Toxoplasma gondii infects roughly a third of the human population. The parasite reaches the brain, forms cysts, and persists for life. The immune system limits the infection but doesn't clear it. What keeps Toxoplasma from overwhelming the host isn't a wall — it's an inside job.
Sibley, Harris, and colleagues (Science Advances, 2025) found that when T. gondii infects CD8+ T cells — the very immune cells responsible for killing infected targets — those cells activate caspase-8 and self-destruct, taking the parasite with them. Mice lacking caspase-8 in their T cells developed dramatically higher parasite loads and became severely ill. The enzyme isn't optional. It is the defense.

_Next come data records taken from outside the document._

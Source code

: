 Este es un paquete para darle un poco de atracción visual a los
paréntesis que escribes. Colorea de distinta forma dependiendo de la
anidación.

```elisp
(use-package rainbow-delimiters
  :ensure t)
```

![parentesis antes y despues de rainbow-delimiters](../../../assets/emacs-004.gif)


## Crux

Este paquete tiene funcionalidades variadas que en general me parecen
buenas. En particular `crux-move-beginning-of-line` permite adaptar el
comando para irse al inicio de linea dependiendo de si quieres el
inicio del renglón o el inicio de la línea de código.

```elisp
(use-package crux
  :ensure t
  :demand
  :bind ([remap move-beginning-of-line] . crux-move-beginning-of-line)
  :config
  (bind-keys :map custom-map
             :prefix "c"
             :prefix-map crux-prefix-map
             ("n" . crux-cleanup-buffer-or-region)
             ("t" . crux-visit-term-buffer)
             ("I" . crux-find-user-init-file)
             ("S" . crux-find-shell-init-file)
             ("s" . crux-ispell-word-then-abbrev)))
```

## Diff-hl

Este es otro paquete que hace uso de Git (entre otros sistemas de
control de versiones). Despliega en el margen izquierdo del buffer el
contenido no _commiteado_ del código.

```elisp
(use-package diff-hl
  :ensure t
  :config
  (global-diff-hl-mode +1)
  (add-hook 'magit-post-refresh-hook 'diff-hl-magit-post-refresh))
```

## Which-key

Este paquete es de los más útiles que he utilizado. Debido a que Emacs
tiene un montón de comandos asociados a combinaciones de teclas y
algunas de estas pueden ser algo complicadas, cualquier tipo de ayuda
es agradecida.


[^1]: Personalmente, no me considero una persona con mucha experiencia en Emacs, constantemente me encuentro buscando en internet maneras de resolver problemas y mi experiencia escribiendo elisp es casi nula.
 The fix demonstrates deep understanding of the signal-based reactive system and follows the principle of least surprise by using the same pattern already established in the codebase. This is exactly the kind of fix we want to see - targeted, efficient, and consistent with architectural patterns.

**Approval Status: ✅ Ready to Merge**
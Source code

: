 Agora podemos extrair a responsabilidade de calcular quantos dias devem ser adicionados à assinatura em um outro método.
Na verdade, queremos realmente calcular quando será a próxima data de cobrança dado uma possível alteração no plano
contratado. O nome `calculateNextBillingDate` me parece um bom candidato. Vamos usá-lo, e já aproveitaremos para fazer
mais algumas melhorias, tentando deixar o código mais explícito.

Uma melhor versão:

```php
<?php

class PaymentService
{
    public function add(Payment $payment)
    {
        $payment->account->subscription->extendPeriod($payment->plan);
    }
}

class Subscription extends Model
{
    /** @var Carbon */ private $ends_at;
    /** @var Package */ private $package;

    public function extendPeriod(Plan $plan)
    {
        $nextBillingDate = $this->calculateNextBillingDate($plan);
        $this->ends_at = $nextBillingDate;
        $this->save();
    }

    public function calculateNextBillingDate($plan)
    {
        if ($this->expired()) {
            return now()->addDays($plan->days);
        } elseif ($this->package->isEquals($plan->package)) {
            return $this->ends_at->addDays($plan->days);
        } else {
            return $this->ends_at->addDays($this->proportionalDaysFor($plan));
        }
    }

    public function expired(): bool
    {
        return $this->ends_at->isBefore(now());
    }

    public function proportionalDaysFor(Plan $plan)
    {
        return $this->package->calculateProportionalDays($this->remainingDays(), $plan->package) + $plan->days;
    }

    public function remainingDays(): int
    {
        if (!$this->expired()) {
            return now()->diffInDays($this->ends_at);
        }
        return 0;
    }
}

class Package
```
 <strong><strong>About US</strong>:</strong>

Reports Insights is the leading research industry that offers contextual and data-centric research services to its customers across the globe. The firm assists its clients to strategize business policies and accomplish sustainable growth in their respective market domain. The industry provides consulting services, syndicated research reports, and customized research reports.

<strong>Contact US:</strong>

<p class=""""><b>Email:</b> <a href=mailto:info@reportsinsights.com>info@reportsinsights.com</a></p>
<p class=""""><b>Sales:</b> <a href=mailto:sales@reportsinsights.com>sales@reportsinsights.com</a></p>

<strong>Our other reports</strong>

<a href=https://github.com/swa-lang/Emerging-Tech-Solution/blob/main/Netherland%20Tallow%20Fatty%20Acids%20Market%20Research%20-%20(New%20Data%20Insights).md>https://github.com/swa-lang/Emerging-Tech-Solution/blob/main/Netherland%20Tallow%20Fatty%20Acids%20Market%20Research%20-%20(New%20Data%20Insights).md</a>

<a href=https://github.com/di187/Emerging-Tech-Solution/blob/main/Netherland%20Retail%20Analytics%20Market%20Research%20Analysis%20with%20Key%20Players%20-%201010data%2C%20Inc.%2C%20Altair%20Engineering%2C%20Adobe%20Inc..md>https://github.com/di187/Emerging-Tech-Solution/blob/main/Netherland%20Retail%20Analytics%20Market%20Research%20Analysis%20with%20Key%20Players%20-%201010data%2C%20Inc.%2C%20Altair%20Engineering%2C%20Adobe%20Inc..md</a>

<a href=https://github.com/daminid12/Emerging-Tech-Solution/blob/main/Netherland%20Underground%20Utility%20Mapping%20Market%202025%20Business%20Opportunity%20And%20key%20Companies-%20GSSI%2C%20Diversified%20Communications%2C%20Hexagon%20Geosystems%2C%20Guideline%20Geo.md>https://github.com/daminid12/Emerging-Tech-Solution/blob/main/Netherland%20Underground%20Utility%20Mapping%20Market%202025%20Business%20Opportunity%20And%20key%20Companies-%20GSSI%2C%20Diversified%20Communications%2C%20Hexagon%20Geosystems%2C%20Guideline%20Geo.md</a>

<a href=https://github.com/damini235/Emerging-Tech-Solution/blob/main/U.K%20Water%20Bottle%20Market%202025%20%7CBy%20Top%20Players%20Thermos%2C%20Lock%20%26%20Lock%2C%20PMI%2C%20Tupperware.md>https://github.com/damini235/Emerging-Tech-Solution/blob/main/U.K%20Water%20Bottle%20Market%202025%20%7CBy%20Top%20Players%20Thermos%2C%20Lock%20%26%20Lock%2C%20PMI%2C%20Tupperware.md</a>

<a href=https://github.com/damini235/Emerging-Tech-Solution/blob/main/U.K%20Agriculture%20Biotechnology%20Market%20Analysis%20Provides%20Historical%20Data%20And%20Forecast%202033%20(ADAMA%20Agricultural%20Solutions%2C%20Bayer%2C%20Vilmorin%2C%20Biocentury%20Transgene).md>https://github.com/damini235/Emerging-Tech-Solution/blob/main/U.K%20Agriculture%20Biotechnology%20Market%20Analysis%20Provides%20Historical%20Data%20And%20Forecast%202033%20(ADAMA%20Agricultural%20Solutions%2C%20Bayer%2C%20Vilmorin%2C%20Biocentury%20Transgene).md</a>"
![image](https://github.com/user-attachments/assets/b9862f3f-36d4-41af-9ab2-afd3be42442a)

The structural observation: T cells are not resistant to Toxoplasma infection. The parasite can get inside. What makes T cells poor hosts is that infection triggers a suicide program that destroys both cell and parasite before the parasite can replicate. The defense operates after penetration, not before it.
This inverts the standard model of immune defense, which centers on preventing infection — blocking entry, neutralizing pathogens at the surface, assembling barriers. Here, the barrier doesn't exist. Entry succeeds. But the intracellular environment is rigged: the act of infection activates a mechanism that makes the infection self-defeating.
The elegance is in the rarity it produces. Pathogens “rarely infect T cells,” the authors note — not because T cells are hard to enter, but because entering them is lethal. The rarity of T cell infection looks like resistance. It is actually consequence. The house is easy to break into. It is also rigged to collapse on anyone who does.